Un peu avant 2h du matin, Hedi, 21 ans, employé dans la restauration à Meyrargues retrouve des amis dans le centre-ville de Marseille. Peu après, à proximité du boulevard Baille (5e arrondissement), il est touché par un tir de LBD à la tempe. Il raconte avoir été "roué de coups". Son avocat, Me Jacques Preziosi, précise que son client n'a pas de casier et qu'il a "reçu des coups-de-poing, de pieds, a la mâchoire cassée et l'œil gauche qui ne voit plus". "Ils l'ont laissé sans connaissance par terre". Le jeune homme souffre d'un traumatisme crânien. Il accuse des policiers qu'il dit avoir identifiés par leurs brassards et leurs armes.

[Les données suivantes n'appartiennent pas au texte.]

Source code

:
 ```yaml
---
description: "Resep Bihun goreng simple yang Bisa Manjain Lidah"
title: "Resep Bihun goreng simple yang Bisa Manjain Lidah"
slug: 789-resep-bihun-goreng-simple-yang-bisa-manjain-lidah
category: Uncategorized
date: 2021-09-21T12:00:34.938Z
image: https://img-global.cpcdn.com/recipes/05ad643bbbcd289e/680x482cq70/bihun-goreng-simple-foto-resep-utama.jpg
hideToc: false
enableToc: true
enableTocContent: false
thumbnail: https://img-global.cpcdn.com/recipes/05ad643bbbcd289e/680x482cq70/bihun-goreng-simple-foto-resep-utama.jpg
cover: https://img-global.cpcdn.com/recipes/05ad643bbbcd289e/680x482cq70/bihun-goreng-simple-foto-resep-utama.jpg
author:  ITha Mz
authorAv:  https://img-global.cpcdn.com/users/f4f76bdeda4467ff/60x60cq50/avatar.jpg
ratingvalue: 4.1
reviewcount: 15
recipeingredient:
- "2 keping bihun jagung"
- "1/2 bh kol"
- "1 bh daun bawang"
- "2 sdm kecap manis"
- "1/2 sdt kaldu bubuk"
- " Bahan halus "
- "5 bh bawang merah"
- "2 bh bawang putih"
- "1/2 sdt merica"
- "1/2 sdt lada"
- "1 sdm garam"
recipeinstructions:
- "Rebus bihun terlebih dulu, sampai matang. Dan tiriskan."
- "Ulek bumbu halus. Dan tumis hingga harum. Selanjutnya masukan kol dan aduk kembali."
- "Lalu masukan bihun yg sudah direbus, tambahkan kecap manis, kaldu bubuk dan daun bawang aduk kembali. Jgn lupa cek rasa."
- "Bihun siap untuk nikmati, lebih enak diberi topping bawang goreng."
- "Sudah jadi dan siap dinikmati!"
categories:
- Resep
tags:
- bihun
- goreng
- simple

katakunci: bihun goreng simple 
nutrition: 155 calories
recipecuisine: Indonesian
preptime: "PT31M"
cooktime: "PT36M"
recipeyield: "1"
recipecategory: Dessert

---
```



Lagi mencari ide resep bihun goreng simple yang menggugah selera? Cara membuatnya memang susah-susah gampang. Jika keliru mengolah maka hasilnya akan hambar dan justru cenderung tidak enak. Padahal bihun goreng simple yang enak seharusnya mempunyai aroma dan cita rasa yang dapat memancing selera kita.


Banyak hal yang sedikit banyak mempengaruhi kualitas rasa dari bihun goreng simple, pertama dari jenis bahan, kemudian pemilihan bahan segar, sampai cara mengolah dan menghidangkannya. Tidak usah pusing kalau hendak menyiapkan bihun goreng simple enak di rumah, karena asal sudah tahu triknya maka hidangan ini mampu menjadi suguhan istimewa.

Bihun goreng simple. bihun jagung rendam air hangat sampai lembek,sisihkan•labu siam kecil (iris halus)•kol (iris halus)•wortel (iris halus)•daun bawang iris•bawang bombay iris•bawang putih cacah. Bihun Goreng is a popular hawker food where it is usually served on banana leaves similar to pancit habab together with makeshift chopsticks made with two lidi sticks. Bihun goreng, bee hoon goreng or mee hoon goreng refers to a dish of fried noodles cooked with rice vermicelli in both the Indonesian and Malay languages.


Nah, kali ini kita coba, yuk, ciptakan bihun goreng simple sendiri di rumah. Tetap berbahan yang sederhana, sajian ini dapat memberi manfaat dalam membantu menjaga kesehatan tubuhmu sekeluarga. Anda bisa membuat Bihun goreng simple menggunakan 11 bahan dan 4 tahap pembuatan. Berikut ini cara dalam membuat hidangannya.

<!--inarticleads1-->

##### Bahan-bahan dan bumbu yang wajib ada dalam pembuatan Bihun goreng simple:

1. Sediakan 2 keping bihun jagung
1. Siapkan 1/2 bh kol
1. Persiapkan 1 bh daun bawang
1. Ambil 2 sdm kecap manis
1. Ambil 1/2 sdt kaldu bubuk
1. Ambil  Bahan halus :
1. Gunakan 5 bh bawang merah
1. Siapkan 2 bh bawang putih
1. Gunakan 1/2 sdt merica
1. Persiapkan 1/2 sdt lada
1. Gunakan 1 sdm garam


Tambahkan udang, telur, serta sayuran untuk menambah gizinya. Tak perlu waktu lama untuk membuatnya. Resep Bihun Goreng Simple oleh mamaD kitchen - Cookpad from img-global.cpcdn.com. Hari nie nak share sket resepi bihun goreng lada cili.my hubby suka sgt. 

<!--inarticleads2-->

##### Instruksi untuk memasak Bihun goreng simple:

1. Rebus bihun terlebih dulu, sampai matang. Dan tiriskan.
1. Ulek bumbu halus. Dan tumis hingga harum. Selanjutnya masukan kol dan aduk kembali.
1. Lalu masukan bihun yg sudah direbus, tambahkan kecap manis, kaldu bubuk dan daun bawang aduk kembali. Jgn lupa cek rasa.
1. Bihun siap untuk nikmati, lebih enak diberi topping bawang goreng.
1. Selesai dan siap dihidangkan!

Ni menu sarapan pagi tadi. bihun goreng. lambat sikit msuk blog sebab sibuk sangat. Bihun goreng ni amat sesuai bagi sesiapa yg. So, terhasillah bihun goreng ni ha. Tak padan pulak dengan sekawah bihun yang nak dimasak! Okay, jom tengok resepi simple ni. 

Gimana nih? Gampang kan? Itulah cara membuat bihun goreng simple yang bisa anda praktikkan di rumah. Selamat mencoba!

Cette même nuit à Marseille, Mohamed Bendriss, 27 ans, marié, père d’un enfant, est mort d'un tir causé par un projectile de "type Flash-Ball".
Acte 4 : L'IGPN est saisie
Le 5 juillet, au la lendemain de l'ouverture d'une enqupete sur la mort de Mohamed Bendriss, le parquet ouvre une deuxième enquête pour “violences en réunion par personne dépositaire de l’autorité publique ayant entrainé une incapacité totale de travail supérieure à huit jours” suite à la plainte de Hedi.
L'IGPN, la police des polices est saisie. Les policiers mis en cause pour l'agression d'Hedi appartiennent à la Brigade Anti-Criminalité.
Acte 5 : Un policier de la BAC est écroué
Le 20 juillet, quatre policiers sont mis en examen à l'issue de 48 heures de garde à vue, indique le parquet de Marseille. Trois d'entre eux sont placés sous contrôle judiciaire et remis en liberté avec interdiction d'exercer, et le quatrième est placé en détention provisoire au centre pénitentiaire d'Aix-Luynes.
A leur sortie, les policiers relâchés sont acceuillis par des applaudissements de leur collègue. Une cagnotte est mise en ligne, elle récolte près de 32 000 euros en deux jours.
Acte 6 : Le patron de la police à Marseille
La colère monte à Marseille. Le 22 juillet, le directeur général de la police nationale Frédéric Veaux fait l'aller-retour express de Paris pour rencontrer les deux syndicats de policiers majoritaires et un collectif d'agents de la BAC après la mise en détention de leur collègue. Deux heures d'écoute "empathique", selon le représentant du syndicat de police SGP FO Eddy Sid, qui ajoute :"la première et l'unique des doléances énoncées, c'est la libération le plus rapidement possible de notre collègue incarcéré".
Signe d'un profond malaise, quelques centaines de policiers se sont mis en arrêt-maladie et les syndicats ont appéle à un service minimum. "Cela reste d'actualité tant qu'il n'y aura pas d'évolution", annonce Eddy Sid. Les urgences et les appels au 17 seront assurés "comme il se doit", souligne le syndicaliste, mais les délais d'attente pour les procédures qui ne sont pas en flagrant délit comme les dépôts de plaintes seront plus longs dans les commissariats.